= What you are asked to do =
An exact reproduction of the listing is wanted, with the pictures dropped.
[Start of section]
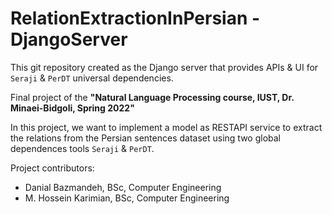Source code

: # RelationExtractionInPersian - DjangoServer

This git repository created as the Django server that provides APIs & UI for `Seraji` & `PerDT` universal dependencies.

Final project of the **"Natural Language Processing course, IUST, Dr. Minaei-Bidgoli, Spring 2022"**

In this project, we want to implement a model as RESTAPI service to extract the relations from the Persian sentences dataset using two global dependences tools `Seraji` & `PerDT`.

Project contributors: 

* Danial Bazmandeh, BSc, Computer Engineering
* M. Hossein Karimian, BSc, Computer Engineering
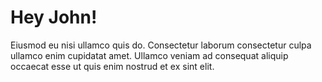 # Hey John!

Eiusmod eu nisi ullamco quis do. Consectetur laborum consectetur culpa ullamco enim cupidatat amet. Ullamco veniam ad consequat aliquip occaecat esse ut quis enim nostrud et ex sint elit.
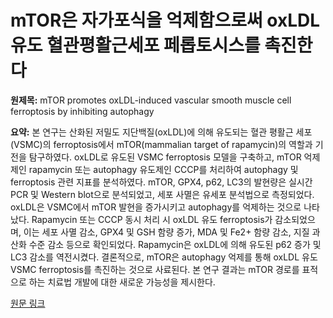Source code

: # mTOR은 자가포식을 억제함으로써 oxLDL 유도 혈관평활근세포 페롭토시스를 촉진한다

**원제목:** mTOR promotes oxLDL-induced vascular smooth muscle cell ferroptosis by inhibiting autophagy

**요약:** 본 연구는 산화된 저밀도 지단백질(oxLDL)에 의해 유도되는 혈관 평활근 세포(VSMC)의 ferroptosis에서 mTOR(mammalian target of rapamycin)의 역할과 기전을 탐구하였다. oxLDL로 유도된 VSMC ferroptosis 모델을 구축하고, mTOR 억제제인 rapamycin 또는 autophagy 유도제인 CCCP를 처리하여 autophagy 및 ferroptosis 관련 지표를 분석하였다.  mTOR, GPX4, p62, LC3의 발현량은 실시간 PCR 및 Western blot으로 분석되었고, 세포 사멸은 유세포 분석법으로 측정되었다.  oxLDL은 VSMC에서 mTOR 발현을 증가시키고 autophagy를 억제하는 것으로 나타났다. Rapamycin 또는 CCCP 동시 처리 시 oxLDL 유도 ferroptosis가 감소되었으며, 이는 세포 사멸 감소, GPX4 및 GSH 함량 증가, MDA 및 Fe2+ 함량 감소, 지질 과산화 수준 감소 등으로 확인되었다.  Rapamycin은 oxLDL에 의해 유도된 p62 증가 및 LC3 감소를 역전시켰다.  결론적으로, mTOR은 autophagy 억제를 통해 oxLDL 유도 VSMC ferroptosis를 촉진하는 것으로 사료된다.  본 연구 결과는 mTOR 경로를 표적으로 하는 치료법 개발에 대한 새로운 가능성을 제시한다.

[원문 링크](https://pubmed.ncbi.nlm.nih.gov/40670132/)
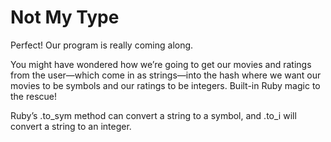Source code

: # Not My Type

Perfect! Our program is really coming along.

You might have wondered how we’re going to get our movies and ratings from the user—which come in as strings—into the hash where we want our movies to be symbols and our ratings to be integers. Built-in Ruby magic to the rescue!

Ruby’s .to_sym method can convert a string to a symbol, and .to_i will convert a string to an integer.
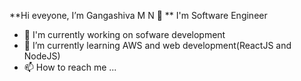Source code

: **Hi eveyone, I’m Gangashiva M N 👋 **
I'm Software Engineer
- 🔭 I'm currently working on sofware development 
- 🌱 I’m currently learning AWS and web development(ReactJS and NodeJS)
- 📫 How to reach me ...

<!---
gangashiva/gangashiva is a ✨ special ✨ repository because its `README.md` (this file) appears on your GitHub profile.
You can click the Preview link to take a look at your changes.
--->
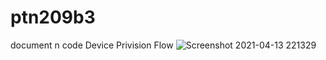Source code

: # ptn209b3
document n code
Device Privision Flow
![Screenshot 2021-04-13 221329](https://user-images.githubusercontent.com/67432831/114576480-6308f380-9ca5-11eb-92cc-3ac5f78c43e1.jpg)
[End of section]
= Answer section =
Source code

: # RelationExtractionInPersian - DjangoServer

This git repository created as the Django server that provides APIs & UI for `Seraji` & `PerDT` universal dependencies.

Final project of the **"Natural Language Processing course, IUST, Dr. Minaei-Bidgoli, Spring 2022"**

In this project, we want to implement a model as RESTAPI service to extract the relations from the Persian sentences dataset using two global dependences tools `Seraji` & `PerDT`.

Project contributors: 

* Danial Bazmandeh, BSc, Computer Engineering
* M. Hossein Karimian, BSc, Computer Engineering
 # Hey John!

Eiusmod eu nisi ullamco quis do. Consectetur laborum consectetur culpa ullamco enim cupidatat amet. Ullamco veniam ad consequat aliquip occaecat esse ut quis enim nostrud et ex sint elit.
Source code

: # mTOR은 자가포식을 억제함으로써 oxLDL 유도 혈관평활근세포 페롭토시스를 촉진한다

**원제목:** mTOR promotes oxLDL-induced vascular smooth muscle cell ferroptosis by inhibiting autophagy

**요약:** 본 연구는 산화된 저밀도 지단백질(oxLDL)에 의해 유도되는 혈관 평활근 세포(VSMC)의 ferroptosis에서 mTOR(mammalian target of rapamycin)의 역할과 기전을 탐구하였다. oxLDL로 유도된 VSMC ferroptosis 모델을 구축하고, mTOR 억제제인 rapamycin 또는 autophagy 유도제인 CCCP를 처리하여 autophagy 및 ferroptosis 관련 지표를 분석하였다.  mTOR, GPX4, p62, LC3의 발현량은 실시간 PCR 및 Western blot으로 분석되었고, 세포 사멸은 유세포 분석법으로 측정되었다.  oxLDL은 VSMC에서 mTOR 발현을 증가시키고 autophagy를 억제하는 것으로 나타났다. Rapamycin 또는 CCCP 동시 처리 시 oxLDL 유도 ferroptosis가 감소되었으며, 이는 세포 사멸 감소, GPX4 및 GSH 함량 증가, MDA 및 Fe2+ 함량 감소, 지질 과산화 수준 감소 등으로 확인되었다.  Rapamycin은 oxLDL에 의해 유도된 p62 증가 및 LC3 감소를 역전시켰다.  결론적으로, mTOR은 autophagy 억제를 통해 oxLDL 유도 VSMC ferroptosis를 촉진하는 것으로 사료된다.  본 연구 결과는 mTOR 경로를 표적으로 하는 치료법 개발에 대한 새로운 가능성을 제시한다.

[원문 링크](https://pubmed.ncbi.nlm.nih.gov/40670132/)
Source code

: # Not My Type

Perfect! Our program is really coming along.

You might have wondered how we’re going to get our movies and ratings from the user—which come in as strings—into the hash where we want our movies to be symbols and our ratings to be integers. Built-in Ruby magic to the rescue!

Ruby’s .to_sym method can convert a string to a symbol, and .to_i will convert a string to an integer.
Source code

: **Hi eveyone, I’m Gangashiva M N 👋 **
I'm Software Engineer
- 🔭 I'm currently working on sofware development 
- 🌱 I’m currently learning AWS and web development(ReactJS and NodeJS)
- 📫 How to reach me ...

<!---
gangashiva/gangashiva is a ✨ special ✨ repository because its `README.md` (this file) appears on your GitHub profile.
You can click the Preview link to take a look at your changes.
--->
Source code

: # ptn209b3
document n code
Device Privision Flow
![Screenshot 2021-04-13 221329](https://user-images.githubusercontent.com/67432831/114576480-6308f380-9ca5-11eb-92cc-3ac5f78c43e1.jpg)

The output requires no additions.